Cette petite femme d’aspect faussement inoffensif n’était—les pigeons l’apprirent, mais un peu tard— ni princesse ni Changping, mais Wang Fengying, native de Lushi (Henan), fermière sans emploi ni autres qualités qu’une formidable capacité à embobiner et tenir en haleine son auditoire. 

Avec Yang Jiangling, 47 ans, son acolyte et probable amant – au chômage aussi – elle avait lancé son trafic pseudo-princier à Xi’an, ville natale de Yang. 

À des groupes d’épargnants soigneusement identifiés, elle faisait miroiter l’existence du magot que le régime était désormais prêt à rendre aux héritiers—à elle, donc. Mais avant de le « dégeler », il fallait ouvrir des portes, arrondir des angles, graisser des pattes de cadres corrompus. Les investisseurs étaient invités à financer le rapatriement du pactole : en 12 mois, promis, ils recevraient le triple en intérêts, sans compter leur mise de départ, bien sûr !

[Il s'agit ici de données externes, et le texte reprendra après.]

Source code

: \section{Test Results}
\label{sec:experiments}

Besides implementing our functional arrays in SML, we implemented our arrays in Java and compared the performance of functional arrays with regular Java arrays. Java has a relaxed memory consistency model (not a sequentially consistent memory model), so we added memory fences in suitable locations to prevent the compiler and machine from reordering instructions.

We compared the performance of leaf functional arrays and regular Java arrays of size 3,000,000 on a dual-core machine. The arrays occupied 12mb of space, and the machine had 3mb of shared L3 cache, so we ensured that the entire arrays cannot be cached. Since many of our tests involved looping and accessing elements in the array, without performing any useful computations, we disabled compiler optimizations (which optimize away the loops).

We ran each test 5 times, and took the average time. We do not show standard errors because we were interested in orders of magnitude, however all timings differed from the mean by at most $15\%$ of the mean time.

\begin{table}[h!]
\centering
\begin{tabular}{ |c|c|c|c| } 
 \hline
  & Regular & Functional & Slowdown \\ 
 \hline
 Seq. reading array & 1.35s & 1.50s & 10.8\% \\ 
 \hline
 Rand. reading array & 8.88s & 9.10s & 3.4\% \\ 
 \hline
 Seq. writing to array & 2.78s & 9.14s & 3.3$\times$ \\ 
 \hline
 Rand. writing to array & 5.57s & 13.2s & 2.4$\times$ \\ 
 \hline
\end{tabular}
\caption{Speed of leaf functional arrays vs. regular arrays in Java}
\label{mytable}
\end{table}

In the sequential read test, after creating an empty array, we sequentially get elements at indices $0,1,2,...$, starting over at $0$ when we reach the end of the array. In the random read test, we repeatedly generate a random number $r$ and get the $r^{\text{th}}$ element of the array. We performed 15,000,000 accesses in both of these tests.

Au fil des mois, le scénario s’affina et le décor s’étoffa – essentiel à la crédibilité de l’embrouille. A son apogée, telle une star, Wang Fengying apparaissait devant un parterre de notables en des salles de bal d’hôtels 4 étoiles, nippée à la mode des dames du temps jadis : en robe longue de brocard chamarrée de breloques, en sandales hautes rehaussées d’or, portant un fier chignon fiché de verroterie. 

Comme preuve de l’existence de l’héritage Qing, elle exhibait des pyramides de lingots d’or aux formes les plus imaginatives, très antique, directement achetées via Alibaba sur internet ; des piles de liasses de billets verts de même incertaine origine. Cela ne ratait jamais : à mesure qu’elle parlait, s’allumaient les yeux des provinciaux. D’abord sceptiques ou goguenards, leurs regards chaviraient, se chargeaient d’envie, de rage de ne pouvoir déposer plus vite leurs sous aux pieds de la princesse. Yang, le factotum, réceptionnait les fonds avec un sérieux de croque mort, établissait les reçus, les visait d’un tampon écarlate de raison sociale exotique.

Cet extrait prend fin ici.